His approval rating generally dropped as well but is still at 55% approval versus 38%. Last summer, Christie enjoyed a 68% approval rating.

New Jersey voters seem to like Christie but doubt that the rest of the country will like him as much now. Asked whether the bridge scandal hurts Christie’s chances in the 2016 presidential race, almost half (49%) said yes, while 7% said that the scandal definitively ends any chances Christie had of running for president. Bizarrely, 2% of New Jersey residents think the bridge scandal helps Christie’s chances in 2016.

The numbers look very different from what many predicted given the extraordinary amount of media coverage and the content of the many emails released by the New Jersey legislature last week, which put the scandal right in the Governor’s office in Trenton.

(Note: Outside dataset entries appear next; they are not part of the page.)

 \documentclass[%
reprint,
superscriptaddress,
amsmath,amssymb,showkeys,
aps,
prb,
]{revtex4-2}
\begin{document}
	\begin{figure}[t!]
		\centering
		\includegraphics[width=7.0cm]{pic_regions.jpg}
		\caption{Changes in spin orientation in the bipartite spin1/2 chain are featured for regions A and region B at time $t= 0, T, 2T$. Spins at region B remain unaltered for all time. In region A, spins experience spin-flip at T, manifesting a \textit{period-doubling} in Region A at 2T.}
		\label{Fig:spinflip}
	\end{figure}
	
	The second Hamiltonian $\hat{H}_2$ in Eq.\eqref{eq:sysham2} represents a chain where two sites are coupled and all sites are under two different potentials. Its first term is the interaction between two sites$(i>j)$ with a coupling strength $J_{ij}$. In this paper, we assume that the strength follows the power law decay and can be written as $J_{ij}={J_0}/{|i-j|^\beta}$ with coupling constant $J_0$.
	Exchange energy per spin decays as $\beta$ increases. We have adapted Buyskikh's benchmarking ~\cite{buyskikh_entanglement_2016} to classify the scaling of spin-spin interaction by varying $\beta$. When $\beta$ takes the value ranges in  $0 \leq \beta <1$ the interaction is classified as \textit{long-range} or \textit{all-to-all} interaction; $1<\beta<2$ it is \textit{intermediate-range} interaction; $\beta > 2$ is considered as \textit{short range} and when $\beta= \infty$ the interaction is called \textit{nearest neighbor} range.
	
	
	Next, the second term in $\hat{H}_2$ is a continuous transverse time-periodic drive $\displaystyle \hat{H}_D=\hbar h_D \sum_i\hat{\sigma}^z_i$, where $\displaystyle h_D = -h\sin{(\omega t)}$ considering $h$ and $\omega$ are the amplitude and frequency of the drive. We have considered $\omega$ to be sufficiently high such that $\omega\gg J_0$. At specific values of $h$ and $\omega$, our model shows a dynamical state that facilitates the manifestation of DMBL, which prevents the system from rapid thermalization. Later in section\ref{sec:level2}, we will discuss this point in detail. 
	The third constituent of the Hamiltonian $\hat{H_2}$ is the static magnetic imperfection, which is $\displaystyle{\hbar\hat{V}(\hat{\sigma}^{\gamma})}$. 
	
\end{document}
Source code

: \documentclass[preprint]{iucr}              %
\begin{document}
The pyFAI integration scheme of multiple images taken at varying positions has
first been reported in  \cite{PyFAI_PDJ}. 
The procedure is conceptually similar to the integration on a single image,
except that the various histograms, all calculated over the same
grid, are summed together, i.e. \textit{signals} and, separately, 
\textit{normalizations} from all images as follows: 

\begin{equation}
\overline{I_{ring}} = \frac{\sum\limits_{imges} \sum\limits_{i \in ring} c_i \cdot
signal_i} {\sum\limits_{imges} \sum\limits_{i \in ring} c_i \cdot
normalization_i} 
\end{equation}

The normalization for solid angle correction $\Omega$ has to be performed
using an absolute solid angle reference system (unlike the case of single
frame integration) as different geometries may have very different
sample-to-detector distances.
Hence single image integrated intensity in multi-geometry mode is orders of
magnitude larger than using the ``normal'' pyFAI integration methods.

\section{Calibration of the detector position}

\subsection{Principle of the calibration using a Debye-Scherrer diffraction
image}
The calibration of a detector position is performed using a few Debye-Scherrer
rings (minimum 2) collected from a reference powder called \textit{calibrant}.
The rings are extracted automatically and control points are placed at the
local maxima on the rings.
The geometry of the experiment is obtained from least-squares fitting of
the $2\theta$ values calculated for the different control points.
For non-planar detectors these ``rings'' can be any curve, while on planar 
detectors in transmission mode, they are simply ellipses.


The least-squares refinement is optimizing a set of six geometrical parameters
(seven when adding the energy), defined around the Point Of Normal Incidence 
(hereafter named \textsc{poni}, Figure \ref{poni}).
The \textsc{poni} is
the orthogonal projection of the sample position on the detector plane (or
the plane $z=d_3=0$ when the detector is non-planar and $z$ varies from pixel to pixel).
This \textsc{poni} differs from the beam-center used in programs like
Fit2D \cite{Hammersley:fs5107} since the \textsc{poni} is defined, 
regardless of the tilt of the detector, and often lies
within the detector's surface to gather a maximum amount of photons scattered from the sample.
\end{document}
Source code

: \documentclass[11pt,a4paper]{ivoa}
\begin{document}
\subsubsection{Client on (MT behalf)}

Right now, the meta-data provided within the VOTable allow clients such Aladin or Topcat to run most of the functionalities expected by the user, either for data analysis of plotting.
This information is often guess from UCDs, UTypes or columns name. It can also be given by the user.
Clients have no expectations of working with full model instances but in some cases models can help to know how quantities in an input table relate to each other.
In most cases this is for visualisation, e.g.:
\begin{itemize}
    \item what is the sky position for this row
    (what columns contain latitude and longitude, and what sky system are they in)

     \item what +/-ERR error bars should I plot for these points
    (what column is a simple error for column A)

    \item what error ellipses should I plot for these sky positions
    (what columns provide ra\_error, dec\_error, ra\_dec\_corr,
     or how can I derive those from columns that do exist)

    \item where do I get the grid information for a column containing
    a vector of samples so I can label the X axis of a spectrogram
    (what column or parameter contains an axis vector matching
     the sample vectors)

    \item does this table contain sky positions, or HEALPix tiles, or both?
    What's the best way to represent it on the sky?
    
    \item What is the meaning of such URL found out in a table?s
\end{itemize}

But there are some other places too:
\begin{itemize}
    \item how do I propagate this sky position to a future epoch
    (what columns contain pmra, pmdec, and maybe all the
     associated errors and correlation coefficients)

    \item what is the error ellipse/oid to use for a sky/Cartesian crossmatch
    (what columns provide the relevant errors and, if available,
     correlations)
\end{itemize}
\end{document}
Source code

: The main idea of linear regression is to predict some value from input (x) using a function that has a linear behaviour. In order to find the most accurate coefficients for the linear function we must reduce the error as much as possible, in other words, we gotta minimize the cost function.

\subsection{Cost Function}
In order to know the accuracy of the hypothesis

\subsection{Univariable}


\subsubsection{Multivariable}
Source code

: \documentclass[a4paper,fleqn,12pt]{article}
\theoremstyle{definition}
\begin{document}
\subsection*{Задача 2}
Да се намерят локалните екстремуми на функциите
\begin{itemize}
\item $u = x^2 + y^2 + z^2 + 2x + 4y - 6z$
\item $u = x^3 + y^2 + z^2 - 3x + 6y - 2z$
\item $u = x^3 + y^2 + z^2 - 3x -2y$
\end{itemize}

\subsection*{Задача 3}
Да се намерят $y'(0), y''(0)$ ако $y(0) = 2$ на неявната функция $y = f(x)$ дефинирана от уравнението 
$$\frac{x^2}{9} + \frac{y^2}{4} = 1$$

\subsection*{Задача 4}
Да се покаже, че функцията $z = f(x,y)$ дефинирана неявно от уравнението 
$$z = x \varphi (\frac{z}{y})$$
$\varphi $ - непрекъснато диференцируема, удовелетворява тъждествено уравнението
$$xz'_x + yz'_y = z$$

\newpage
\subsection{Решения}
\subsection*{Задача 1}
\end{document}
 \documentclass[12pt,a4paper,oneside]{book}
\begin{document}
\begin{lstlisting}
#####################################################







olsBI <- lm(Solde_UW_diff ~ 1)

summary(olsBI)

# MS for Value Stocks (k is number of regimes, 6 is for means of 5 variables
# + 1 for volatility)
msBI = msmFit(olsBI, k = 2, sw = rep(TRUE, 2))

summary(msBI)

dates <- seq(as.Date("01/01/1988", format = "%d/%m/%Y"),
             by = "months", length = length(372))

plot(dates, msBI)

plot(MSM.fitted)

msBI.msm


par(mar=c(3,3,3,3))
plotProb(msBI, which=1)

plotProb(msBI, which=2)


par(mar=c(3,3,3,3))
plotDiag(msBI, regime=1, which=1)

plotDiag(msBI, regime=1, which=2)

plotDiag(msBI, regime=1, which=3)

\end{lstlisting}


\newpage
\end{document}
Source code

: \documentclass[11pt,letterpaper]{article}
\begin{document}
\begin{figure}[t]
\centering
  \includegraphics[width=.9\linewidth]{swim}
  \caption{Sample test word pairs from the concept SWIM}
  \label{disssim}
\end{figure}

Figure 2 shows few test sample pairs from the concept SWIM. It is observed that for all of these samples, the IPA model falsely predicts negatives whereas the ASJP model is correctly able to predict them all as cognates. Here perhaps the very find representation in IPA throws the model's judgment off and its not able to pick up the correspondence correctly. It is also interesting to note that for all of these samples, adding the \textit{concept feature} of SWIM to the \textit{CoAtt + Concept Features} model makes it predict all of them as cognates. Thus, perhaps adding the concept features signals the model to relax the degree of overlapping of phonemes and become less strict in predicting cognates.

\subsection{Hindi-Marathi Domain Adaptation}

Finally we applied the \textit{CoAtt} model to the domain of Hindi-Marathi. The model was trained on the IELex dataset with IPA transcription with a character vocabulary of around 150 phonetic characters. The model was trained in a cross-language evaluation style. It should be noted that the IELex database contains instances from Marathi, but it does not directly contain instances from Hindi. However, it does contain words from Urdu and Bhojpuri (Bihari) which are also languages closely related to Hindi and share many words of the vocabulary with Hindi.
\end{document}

However, the history of the state makes it clear that voters here are more likely to forgive corruption when they perceive that the politician in question is doing things that benefit them. Christie’s poll numbers skyrocketed even a year after the devastation left by Hurricane Sandy because many of the victims of the storm saw him as the only person doing anything to help them rebuild.

Even when governors do not have that level of approval because of stand-out work on a specific project, New Jersey voters have been somewhat forgiving. Take former Democratic Governor Jim McGreevey. McGreevey resigned in August 2004, revealing in a press conference that he had appointed his gay lover, an Israeli citizen, to be head of the state’s Department of Homeland Security in the wake of the September 11th attacks. He didn’t focus so much on the national security part of his mistake; he merely said, “I am a gay American.”

McGreevey’s approval ratings were sinking fast from the beginning of 2004 into the summer, but not because the people of New Jersey suspected that he was gay. He lost seven percentage points between January and June because of increasing reporting on his backroom corruption, which he abruptly cut short with his “gay American” speech. Almost to the day of his resignation, his and the Democratic Party’s poll numbers began to rise. New Jerseyans love a good apologia. Today, in 2014, Jim McGreevey can say he is a public servant in the state of New Jersey yet again, in charge of the Jersey City jobs commission and earning six figures. McGreevey was hired by the Democrats’ new golden boy in the bridge scandal, Jersey City Mayor Steven Fulop, who claims that he was a victim of political retribution by the Christie camp himself (and not for hiring McGreevey).

If McGreevey could rehabilitate his entire political career after a series of corrupt moves that put the state’s security at risk, it is not difficult to see how New Jersey voters would be so quick to see Christie as a leader after such a debacle as the one that has plagued him since October. However, Christie has a long way to go before his image is pristine enough to put up a fight in 2016 with voters nationwide.